GIT-CERCS-04-04
Jiantao Kong, Karsten Schwan,
KStreams: Kernel Support for Efficient End-to-End Data Streaming
Technology advances are enabling increasingly data-intensive applications,
ranging from peer-to-peer file sharing, to multimedia, to remote graphics and
data visualization. One outcome is the considerable memory pressure imposed on
the machines involved, caused by application-specific data movements and by
repeated crossings of user/kernel boundaries. We address this
problem with a novel system service, termed KStreams, a general facility
for manipulating data without using intermediate buffers when it moves across
multiple kernel objects, like files or sockets. KStreams may be used to implement
kernel-level services that range from application-specific implementations
of sendfile commands, to data mirroring or proxy functions, to fast path data
conversions and transformations for data streaming. The KStreams API permits
individual applications to define fast path operations, which will then execute
at kernel level and if desired, without further application involvement.

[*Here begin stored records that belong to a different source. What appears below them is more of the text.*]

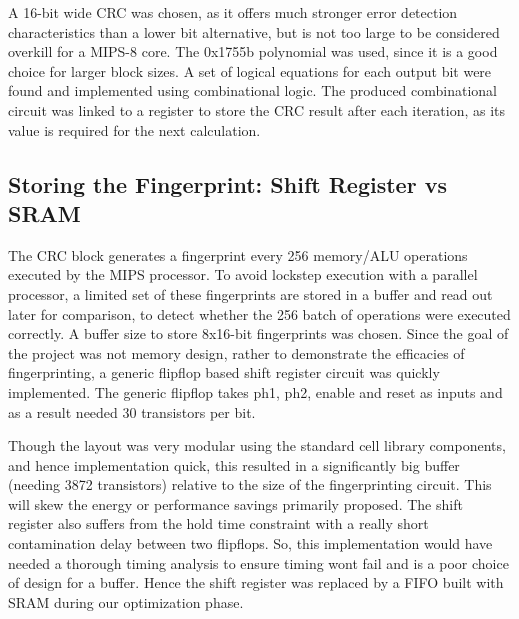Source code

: \documentclass[10pt,journal,compsoc]{IEEEtran}
\begin{document}
A 16-bit wide CRC was chosen, as it offers much stronger error detection characteristics than a lower bit alternative, but is not too large to be considered overkill for a MIPS-8 core. The 0x1755b polynomial was used, since it is a good choice for larger block sizes\cite{Koopman}. A set of logical equations for each output bit were found\cite{Parcrc} and implemented using combinational logic. The produced combinational circuit was linked to a register to store the CRC result after each iteration, as its value is required for the next calculation. 


\subsection{Storing the Fingerprint: Shift Register vs SRAM}
The CRC block generates a fingerprint every 256 memory/ALU operations executed by the MIPS processor. To avoid lockstep execution with a parallel processor, a limited set of these fingerprints are stored in a buffer and read out later for comparison, to detect whether the 256 batch of operations were executed correctly. A buffer size to store 8x16-bit fingerprints was chosen. Since the goal of the project was not memory design, rather to demonstrate the efficacies of fingerprinting, a generic flipflop based shift register circuit was quickly implemented. The generic flipflop takes ph1, ph2, enable and reset as inputs and as a result needed 30 transistors per bit. 

Though the layout was very modular using the standard cell library components, and hence implementation quick, this resulted in a significantly big buffer (needing 3872 transistors) relative to the size of the fingerprinting circuit. This will skew the energy or performance savings primarily proposed. The shift register also suffers from the hold time constraint with a really short contamination delay between two flipflops. So, this implementation would have needed a thorough timing analysis to ensure timing wont fail and is a poor choice of design for a buffer. Hence the shift register was replaced by a FIFO built with SRAM during our optimization phase.
\end{document}
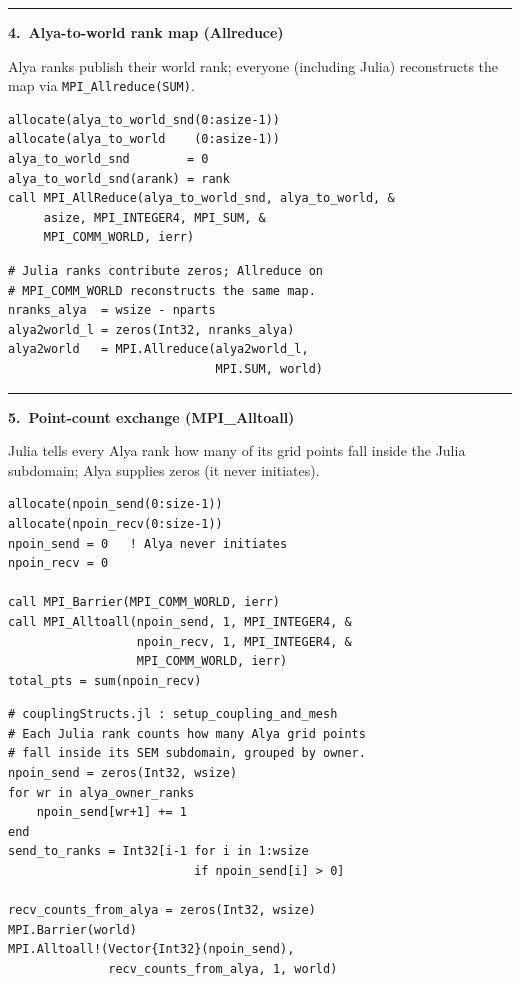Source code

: \documentclass[10pt,landscape]{article}
\newlength{\stepW}\setlength{\stepW}{3.0cm}
\newlength{\codeW}\setlength{\codeW}{10.6cm}
\newcommand{\stepHdr}[1]{%
  \par\medskip
  \noindent\textcolor{ruleC}{\rule{\linewidth}{0.3pt}}\par
  \noindent\textbf{#1}\par\smallskip
}
\begin{document}
\stepHdr{4.\ Alya-to-world rank map (Allreduce)}
\noindent
\begin{minipage}[t]{\stepW}
\footnotesize Alya ranks publish their world rank; everyone (including Julia) reconstructs the map via \texttt{MPI\_Allreduce(SUM)}.
\end{minipage}\hfill
\begin{minipage}[t]{\codeW}
\begin{lstlisting}[style=fortran]
allocate(alya_to_world_snd(0:asize-1))
allocate(alya_to_world    (0:asize-1))
alya_to_world_snd        = 0
alya_to_world_snd(arank) = rank
call MPI_AllReduce(alya_to_world_snd, alya_to_world, &
     asize, MPI_INTEGER4, MPI_SUM, &
     MPI_COMM_WORLD, ierr)
\end{lstlisting}
\end{minipage}\hfill
\begin{minipage}[t]{\codeW}
\begin{lstlisting}[style=julia]
# Julia ranks contribute zeros; Allreduce on
# MPI_COMM_WORLD reconstructs the same map.
nranks_alya  = wsize - nparts
alya2world_l = zeros(Int32, nranks_alya)
alya2world   = MPI.Allreduce(alya2world_l,
                             MPI.SUM, world)
\end{lstlisting}
\end{minipage}

\stepHdr{5.\ Point-count exchange (MPI\_Alltoall)}
\noindent
\begin{minipage}[t]{\stepW}
\footnotesize Julia tells every Alya rank how many of its grid points fall inside the Julia subdomain; Alya supplies zeros (it never initiates).
\end{minipage}\hfill
\begin{minipage}[t]{\codeW}
\begin{lstlisting}[style=fortran]
allocate(npoin_send(0:size-1))
allocate(npoin_recv(0:size-1))
npoin_send = 0   ! Alya never initiates
npoin_recv = 0

call MPI_Barrier(MPI_COMM_WORLD, ierr)
call MPI_Alltoall(npoin_send, 1, MPI_INTEGER4, &
                  npoin_recv, 1, MPI_INTEGER4, &
                  MPI_COMM_WORLD, ierr)
total_pts = sum(npoin_recv)
\end{lstlisting}
\end{minipage}\hfill
\begin{minipage}[t]{\codeW}
\begin{lstlisting}[style=julia]
# couplingStructs.jl : setup_coupling_and_mesh
# Each Julia rank counts how many Alya grid points
# fall inside its SEM subdomain, grouped by owner.
npoin_send = zeros(Int32, wsize)
for wr in alya_owner_ranks
    npoin_send[wr+1] += 1
end
send_to_ranks = Int32[i-1 for i in 1:wsize
                          if npoin_send[i] > 0]

recv_counts_from_alya = zeros(Int32, wsize)
MPI.Barrier(world)
MPI.Alltoall!(Vector{Int32}(npoin_send),
              recv_counts_from_alya, 1, world)
\end{lstlisting}
\end{minipage}
\end{document}
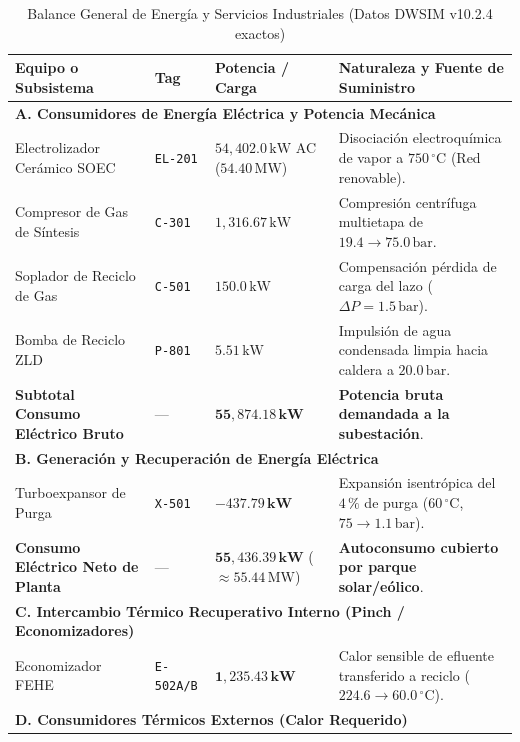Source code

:\documentclass[11pt,a4paper]{article}
\begin{document}
\begin{table}[H]
\centering
\small
\caption{Balance General de Energía y Servicios Industriales (Datos DWSIM v10.2.4 exactos)}
\label{tab:balance_energia}
\begin{tabular}{p{5.5cm} p{1.8cm} p{3.2cm} p{4.2cm}}
\toprule
\textbf{Equipo o Subsistema} & \textbf{Tag} & \textbf{Potencia / Carga} & \textbf{Naturaleza y Fuente de Suministro} \\
\midrule
\multicolumn{4}{l}{\textbf{A. Consumidores de Energía Eléctrica y Potencia Mecánica}} \\
\midrule
Electrolizador Cerámico SOEC & \texttt{EL-201} & $54{,}402.0\,\text{kW}$ AC ($54.40\,\text{MW}$) & Disociación electroquímica de vapor a $750\,^\circ\text{C}$ (Red renovable). \\
Compresor de Gas de Síntesis & \texttt{C-301} & $1{,}316.67\,\text{kW}$ & Compresión centrífuga multietapa de $19.4 \to 75.0\,\text{bar}$. \\
Soplador de Reciclo de Gas & \texttt{C-501} & $150.0\,\text{kW}$ & Compensación pérdida de carga del lazo ($\Delta P = 1.5\,\text{bar}$). \\
Bomba de Reciclo ZLD & \texttt{P-801} & $5.51\,\text{kW}$ & Impulsión de agua condensada limpia hacia caldera a $20.0\,\text{bar}$. \\
\midrule
\textbf{Subtotal Consumo Eléctrico Bruto} & --- & $\mathbf{55{,}874.18\,\text{kW}}$ & \textbf{Potencia bruta demandada a la subestación}. \\
\midrule
\multicolumn{4}{l}{\textbf{B. Generación y Recuperación de Energía Eléctrica}} \\
\midrule
Turboexpansor de Purga & \texttt{X-501} & $\mathbf{-437.79\,\text{kW}}$ & Expansión isentrópica del $4\,\%$ de purga ($60\,^\circ\text{C}$, $75 \to 1.1\,\text{bar}$). \\
\midrule
\textbf{Consumo Eléctrico Neto de Planta} & --- & $\mathbf{55{,}436.39\,\text{kW}}$ ($\approx 55.44\,\text{MW}$) & \textbf{Autoconsumo cubierto por parque solar/eólico}. \\
\midrule
\multicolumn{4}{l}{\textbf{C. Intercambio Térmico Recuperativo Interno (Pinch / Economizadores)}} \\
\midrule
Economizador FEHE & \texttt{E-502A/B} & $\mathbf{1{,}235.43\,\text{kW}}$ & Calor sensible de efluente transferido a reciclo ($224.6 \to 60.0\,^\circ\text{C}$). \\
\midrule
\multicolumn{4}{l}{\textbf{D. Consumidores Térmicos Externos (Calor Requerido)}} \\

\end{tabular}
\end{table}
\end{document}
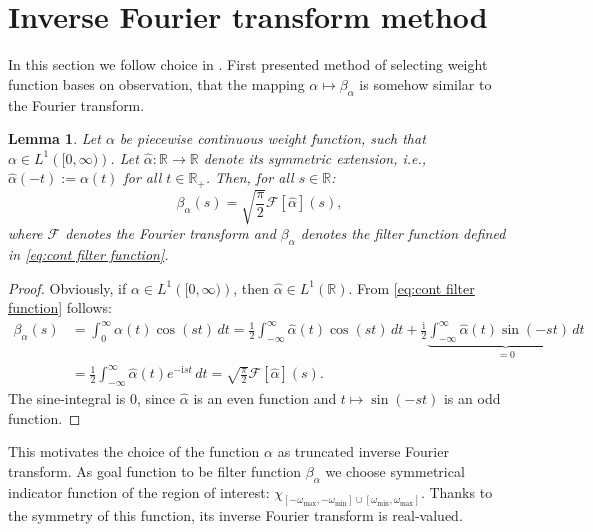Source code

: \documentclass[a4paper,11pt,bibliography=totoc,listof=totoc,headinclude=true,cleardoublepage=empty,oneside]{scrbook}
\newtheorem{lemma}[theorem]{Lemma}
\newcommand{\R}{\mathbb{R}}
\renewcommand{\i}{\mathrm{i}}
\newcommand{\F}{\mathcal{F}}
\begin{document}
\section{Inverse Fourier transform method}
In this section we follow choice in \cite{nannen}. First presented method of selecting weight function bases on observation, that the mapping $ \alpha \mapsto \beta_\alpha$ is somehow similar to the Fourier transform. 
\begin{lemma}\label{lemma:alpha fourier}
    Let $\alpha$ be piecewise continuous weight function, such that $\alpha \in L^1\left([0, \infty)\right)$. Let $\hat{\alpha}: \R \rightarrow \R$ denote its symmetric extension, i.e., $\hat{\alpha}(-t) := \alpha(t)$ for all $t\in \R_+$. Then, for all $s\in \R$:
    \begin{equation*}
        \beta_\alpha (s) = \sqrt{\frac{\pi}{2}} \F\left[\hat{\alpha}\right] (s),
    \end{equation*}
    where $\mathcal{F}$ denotes the Fourier transform and $\beta_\alpha$ denotes the filter function  defined in \eqref{eq:cont filter function}.
\end{lemma}
\begin{proof}
    Obviously, if $\alpha \in L^1\left([0, \infty)\right)$, then $\hat{\alpha} \in L^1\left(\R\right)$. From \eqref{eq:cont filter function} follows:
    \begin{align*}
        \beta_\alpha (s) &= \int_0^\infty \alpha(t) \cos(s t) \,dt = \frac{1}{2}\int_{-\infty}^\infty \hat{\alpha}(t) \cos(s t) \,dt + \frac{\i}{2} \underbrace{\int_{-\infty}^\infty \hat{\alpha}(t) \sin(-st) \,dt}_{=0} \\&= \frac{1}{2} \int_{-\infty}^{\infty} \hat{\alpha}(t) e^{-\i st} \, dt = \sqrt{\frac{\pi}{2}} \F\left[\hat{\alpha}\right] (s).
    \end{align*}
    The sine-integral is 0, since $\hat{\alpha}$ is an even function and $t \mapsto \sin(-st)$ is an odd function. 
\end{proof}

This motivates the choice of the function $\alpha$ as truncated inverse Fourier transform. As goal function to be filter function $\beta_\alpha$ we choose symmetrical indicator function of the region of interest: $\chi_{\left[-\omega_{\max}, -\omega_{\min}\right]\cup\left[\omega_{\min}, \omega_{\max}\right]}$. Thanks to the symmetry of this function, its inverse Fourier transform is real-valued.
\end{document}
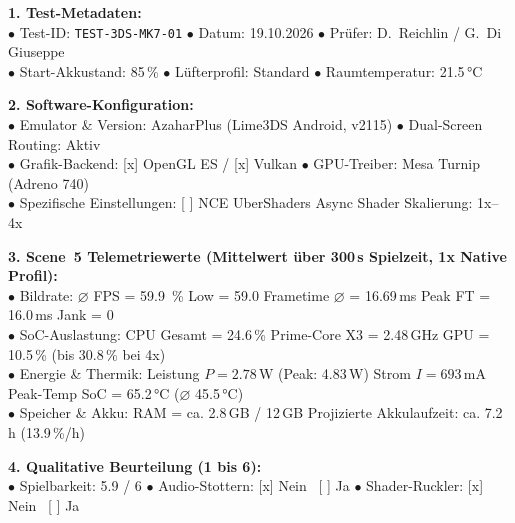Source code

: \documentclass[12pt,a4paper]{scrartcl}
\begin{document}
\begin{tcolorbox}[colback=boxBg, colframe=boxBorder, arc=2mm, title={\textbf{Messprotokoll 1: Nintendo 3DS -- Mario Kart 7}}]
    \small
    \textbf{1. Test-Metadaten:}\\
    $\bullet$ Test-ID: \texttt{TEST-3DS-MK7-01} \quad $\bullet$ Datum: 19.10.2026 \quad $\bullet$ Prüfer: D.~Reichlin / G.~Di Giuseppe\\
    $\bullet$ Start-Akkustand: 85\,\% \quad $\bullet$ Lüfterprofil: Standard \quad $\bullet$ Raumtemperatur: 21.5\,°C

    \medskip
    \textbf{2. Software-Konfiguration:}\\
    $\bullet$ Emulator \& Version: AzaharPlus (Lime3DS Android, v2115) \quad $\bullet$ Dual-Screen Routing: Aktiv\\
    $\bullet$ Grafik-Backend: [x] OpenGL ES / [x] Vulkan \qquad $\bullet$ GPU-Treiber: Mesa Turnip (Adreno 740)\\
    $\bullet$ Spezifische Einstellungen: [ ] NCE \quad [ ] UberShaders \quad [x] Async Shader \quad Skalierung: 1x--4x

    \medskip
    \textbf{3. Scene~5 Telemetriewerte (Mittelwert über 300\,s Spielzeit, 1x Native Profil):}\\
    $\bullet$ Bildrate: $\varnothing$ FPS = 59.9 \,\% Low = 59.0 \quad Frametime $\varnothing$ = 16.69\,ms \quad Peak FT = 16.0\,ms \quad Jank = 0\\
    $\bullet$ SoC-Auslastung: CPU Gesamt = 24.6\,\% \quad Prime-Core X3 = 2.48\,GHz \quad GPU = 10.5\,\% (bis 30.8\,\% bei 4x)\\
    $\bullet$ Energie \& Thermik: Leistung $P = 2.78$\,W (Peak: 4.83\,W) \quad Strom $I = 693$\,mA \quad Peak-Temp SoC = 65.2\,°C ($\varnothing$ 45.5\,°C)\\
    $\bullet$ Speicher \& Akku: RAM = ca. 2.8\,GB / 12\,GB \quad Projizierte Akkulaufzeit: ca. 7.2\,h (13.9\,\%/h)

    \medskip
    \textbf{4. Qualitative Beurteilung (1 bis 6):}\\
    $\bullet$ Spielbarkeit: 5.9 / 6 \quad $\bullet$ Audio-Stottern: [x] Nein \ [ ] Ja \quad $\bullet$ Shader-Ruckler: [x] Nein \ [ ] Ja
\end{tcolorbox}
\end{document}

By placing application-specific data manipulations into data movement fast
paths, user/kernel boundary crossings are avoided. By operating on data streams
`in-flight', data buffering is made unnecessary, thereby further reducing
the memory pressure imposed on machines.
KStreams is implemented on Linux kernel version 2.4.22.
Its evaluation uses data-intensive tasks performed in conjunction with modern
web services, such as proxy functions, remote media streaming, data
visualization, etc. Initial experiences with the KStreams implementation are
encouraging. Fast path data transformation via KStreams results in increased
throughput of 20-50% compared to user-level data manipulations.
Future work with KStreams uses it with complex multi-machine web services,
evaluated with representative user loads and applications.